Победить эту скуку Елизавета надеялась с помощью первых на Руси театральных представлений. Она разрешила основать в Санкт-Петербурге компанию французских артистов, в то время как Сенат дал согласие на то, чтобы немец Хильфердинг (Hilferding) пользовался привилегией ставить комедии и оперы в обеих столицах.

Кроме того, в праздничные дни публике предлагались и русские народные спектакли – как в Санкт-Петербурге, так и в Москве. Среди них стоит назвать мистерию «Рождество Христово», в которой, из уважения к догматам православной церкви, Елизавета запретила, чтобы актриса появлялась перед зрителями в облике Богоматери. Всякий раз, как Святая Дева должна была произнести какую-то реплику, на сцену выносили икону. Впрочем, полиция предусмотрительно запретила играть спектакли, даже и религиозного содержания, в частных домах.

В то же самое время молодой писатель Александр Сумароков завоевал большой успех своей написанной по-русски трагедией «Хорев». Поговаривали также как о невероятном новшестве о строительстве в Ярославле театра на тысячу мест, заложенного неким Федором Григорьевичем Волковым, который устраивал там представления собственных пьес в стихах и прозе. Часто он выходил на сцену и сам.
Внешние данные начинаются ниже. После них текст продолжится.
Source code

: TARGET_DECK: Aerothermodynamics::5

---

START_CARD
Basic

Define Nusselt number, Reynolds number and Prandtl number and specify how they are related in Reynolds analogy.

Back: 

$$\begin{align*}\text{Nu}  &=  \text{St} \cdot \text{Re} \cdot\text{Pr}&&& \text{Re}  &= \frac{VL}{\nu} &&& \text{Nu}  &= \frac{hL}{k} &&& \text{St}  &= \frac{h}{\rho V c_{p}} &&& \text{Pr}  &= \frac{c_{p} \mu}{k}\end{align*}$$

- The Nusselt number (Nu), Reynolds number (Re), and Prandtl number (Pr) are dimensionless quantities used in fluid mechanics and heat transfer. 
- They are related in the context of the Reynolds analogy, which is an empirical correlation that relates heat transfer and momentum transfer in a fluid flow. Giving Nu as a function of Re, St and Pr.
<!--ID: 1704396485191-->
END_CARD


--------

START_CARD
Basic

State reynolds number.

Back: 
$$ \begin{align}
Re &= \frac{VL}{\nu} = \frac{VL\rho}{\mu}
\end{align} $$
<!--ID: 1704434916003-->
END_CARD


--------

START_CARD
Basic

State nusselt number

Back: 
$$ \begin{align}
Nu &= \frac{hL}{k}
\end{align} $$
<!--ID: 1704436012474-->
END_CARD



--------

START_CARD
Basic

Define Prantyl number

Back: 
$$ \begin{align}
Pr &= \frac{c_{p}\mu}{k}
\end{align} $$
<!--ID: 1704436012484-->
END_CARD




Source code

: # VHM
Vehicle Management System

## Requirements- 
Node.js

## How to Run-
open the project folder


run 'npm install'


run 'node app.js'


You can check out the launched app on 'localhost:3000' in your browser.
Удивленная внезапным пристрастием российской элиты к сценическому искусству Елизавета Петровна простерла свое благоволение театру настолько далеко, что разрешила актерам носить шпагу – до сих пор эта честь была привилегией только дворянства.

На самом же деле большую часть времени пьесы, представлявшиеся на санкт-петербургских и московских подмостках, были бледным переложением на русский язык самых знаменитых французских драматических сочинений. «Скупой» чередовался на афише с «Тартюфом», «Полиевкт» с «Андромахой»… И вдруг, движимый поразительной дерзостью, Сумароков пишет русскую историческую драму «Синав и Трувор», вдохновленную прошлым Новгородской республики. Это литературное произведение нашло отклик повсюду, вплоть до Парижа, где «Le Mercure de France» («Французский Меркурий») расценил его как курьез. Мало-помалу русская публика, по примеру Елизаветы и Ивана Шувалова, стала интересоваться рождением нового средства выразительности, которое хотя и было пока всего лишь подражанием великим творениям западной литературы, но – благодаря использованию родного для читателя и зрителя языка – выглядело подобием оригинального произведения.